The DNA molecule of a chromosome exists in chromatin as a complex with a family of basic chromosomal proteins called histones. This fundamental unit interacts with a heterogeneous group of nonhistone proteins, which are involved in establishing a proper spatial and functional environment to ensure normal chromosome behavior and appropriate gene expression.
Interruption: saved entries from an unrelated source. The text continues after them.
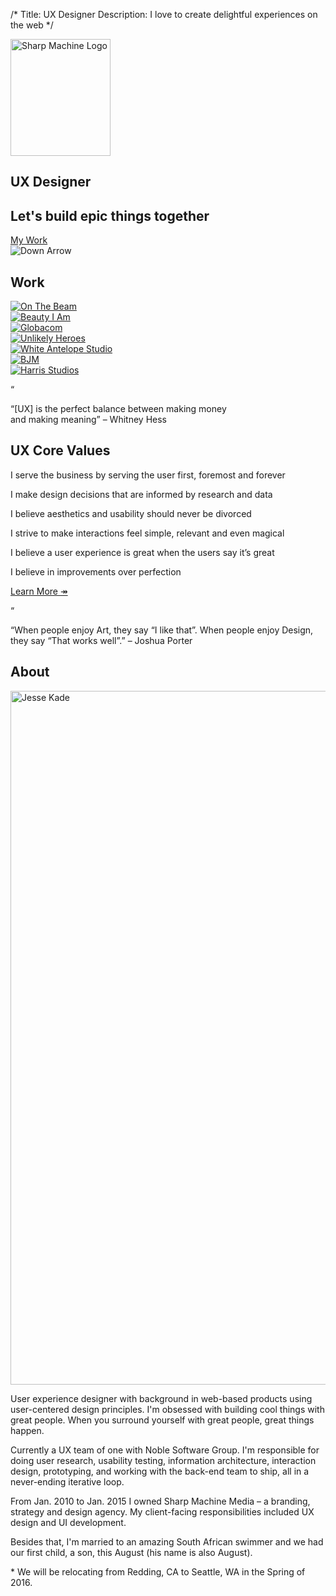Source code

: /*
Title: UX Designer
Description: I love to create delightful experiences on the web
*/

<!-- jumbotron -->
<section class="jumbotron text-center">
	<img src="themes/smm/img/logo_no_name.svg" class="logo" alt="Sharp Machine Logo" width="160px" height="187px">
	<h1 class="title">UX Designer</h1>
	<h2 class="hidden-xs">Let's build epic things together</h2>
	<div class="jumbo-call">
		<a href="#work" class="btn btn-cream btn-lg" role="button">My Work</a>
	</div>
	<div class="down-arrow"><img src="themes/smm/img/down-arrow.svg" alt="Down Arrow"></div>
</section>

<!-- My Work -->
<div id="work" class="anchor"></div>
<section id="work">
	<div class="container">
		<h2 class="headline text-center">Work</h2>
		<div class="row">
			<div class="col-sm-6 col-md-3 work-piece">
				<a href="work/on-the-beam">
					<img src="themes/smm/img/project-assets/otb/otb-sm.jpg" class="img-responsive" alt="On The Beam">
				</a>
			</div>
			<div class="col-sm-6 col-md-3 work-piece">
				<a href="work/beauty-i-am">
					<img src="themes/smm/img/project-assets/bia/bia-sm.jpg" class="img-responsive" alt="Beauty I Am">
				</a>
			</div>
			<div class="col-sm-6 col-md-3 work-piece">
				<a href="work/globacom">
					<img src="themes/smm/img/project-assets/globacom/globacom-sm.jpg" class="img-responsive" alt="Globacom">
				</a>
			</div>
			<div class="col-sm-6 col-md-3 work-piece">
				<a href="work/unlikely-heroes">
					<img src="themes/smm/img/project-assets/uh/uh-sm.jpg" class="img-responsive" alt="Unlikely Heroes">
				</a>
			</div>
			<div class="col-sm-6 col-md-3 work-piece">
				<a href="work/white-antelope">
					<img src="themes/smm/img/project-assets/was/was-sm.jpg" class="img-responsive" alt="White Antelope Studio">
				</a>
			</div>
			<div class="col-sm-6 col-md-3 work-piece">
				<a href="work/bjm">
					<img src="themes/smm/img/project-assets/bjm/bjm-sm.jpg" class="img-responsive" alt="BJM">
				</a>
			</div>
			<div class="col-sm-6 col-md-3 work-piece hidden">
				<a href="work/harris-studios">
					<img src="themes/smm/img/project-assets/harris-studios/harris-sm.jpg" class="img-responsive" alt="Harris Studios">
				</a>
			</div>
		</div>
	</div>
</section>

<!-- Belief #1 -->
<div class="well well-lg">
	<div class="diamond">
		<div class="diamond-border">
			<p>&#8220;</p>
		</div>
	</div>
	<div class="container">
		<p class="lead">&#8220;[UX] is the perfect balance between making money <br>and making meaning&#8221; – Whitney Hess</p>
		<div class="accent"></div>
	</div>
</div>

<!-- What we do -->
<div id="what-we-do" class="anchor"></div>
<section id="services">
	<div class="container">
		<h2 class="headline text-center">UX Core Values</h2>
		<div class="row">
			<div class="col-sm-6 col-md-3 service">
				<div class="service-inner service-branding">
					<div class="service-content">
						<p>I serve the business by serving the user first, foremost and forever</p>
					</div>
				</div>
			</div>
			<div class="col-sm-6 col-md-3 service">
				<div class="service-inner service-print">
					<div class="service-content">
						<p>I make design decisions that are informed by research and data</p>
					</div>
				</div>
			</div>
			<div class="col-sm-6 col-md-3 service">
				<div class="service-inner service-branding">
					<div class="service-content">
						<p>I believe aesthetics and usability should never be divorced</p>
					</div>
				</div>
			</div>
			<div class="col-sm-6 col-md-3 service">
				<div class="service-inner service-print">
					<div class="service-content">
						<p>I strive to make interactions feel simple, relevant and even magical</p>
					</div>
				</div>
			</div>
			<div class="col-sm-6 col-md-3 service">
				<div class="service-inner service-branding">
					<div class="service-content">
						<p>I believe a user experience is great when the users say it’s great</p>
					</div>
				</div>
			</div>
			<div class="col-sm-6 col-md-3 service">
				<div class="service-inner service-print">
					<div class="service-content">
						<p>I believe in improvements over perfection</p>
					</div>
				</div>
			</div>
			<div class="col-sm-6 col-md-3 core-values-btn">
				<a href="values" class="btn btn-lg btn-red btn-lg btn-block">Learn More <span class="right-arrow">&#8608;</span></a>
			</div>
		</div>
	</div>
</section>

<!-- Belief #1 -->
<div class="well well-lg">
	<div class="diamond">
		<div class="diamond-border">
			<p>&#8220;</p>
		</div>
	</div>
	<div class="container">
		<p class="lead">&#8220;When people enjoy Art, they say “I like that”. When people enjoy Design, <br>they say “That works well”.&#8221; – Joshua Porter</p>
		<div class="accent"></div>
	</div>
</div>

<!-- About Me -->
<div id="about-me" class="anchor"></div>
<section id="me">
	<div class="container">
		<h2 class="headline text-center">About</h2>
		<div class="row">
			<div class="col-md-4 col-md-offset-1">
				<img src="themes/smm/img/jesse.jpg" class="img-responsive" alt="Jesse Kade" width="1110" height="1110">
			</div>
			<div class="col-sm-6">
				<p>User experience designer with background in web-based products using user-centered design principles. I'm obsessed with building cool things with great people.  When you surround yourself with great people, great things happen.</p>
				<p>Currently a UX team of one with Noble Software Group. I'm responsible for doing user research, usability testing, information architecture, interaction design, prototyping, and working with the back-end team to ship, all in a never-ending iterative loop.</p>
				<p>From Jan. 2010 to Jan. 2015 I owned Sharp Machine Media – a branding, strategy and design agency. My client-facing responsibilities included UX design and UI development.</p>
				<p>Besides that, I'm married to an amazing South African swimmer and we had our first child, a son, this August (his name is also August).</p>
				<p class="small">* We will be relocating from Redding, CA to Seattle, WA in the Spring of 2016.</p>
			</div>
		</div>
	</div>
</section>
Five major types of histones play a critical role in the proper packaging of chromatin. Two copies each of the four core histones H2A, H2B, H3, and H4 constitute an octamer, around which a segment of DNA double helix winds, like thread around a spool (Fig. 2-5). Approximately 140 base pairs (bp) of DNA are associated with each histone core, making just under two turns around the octamer. After a short (20- to 60-bp) “spacer” segment of DNA, the next core DNA complex forms, and so on, giving chromatin the appearance of beads on a string. Each complex of DNA with core histones is called a nucleosome (see Fig. 2-5), which is the basic structural unit of chromatin, and each of the 46 human chromosomes contains several hundred thousand to well over a million nucleosomes. A fifth histone, H1, appears to bind to DNA at the edge of each nucleosome, in the internucleosomal spacer region. The amount of DNA associated with a core nucleosome, together with the spacer region, is approximately 200 bp.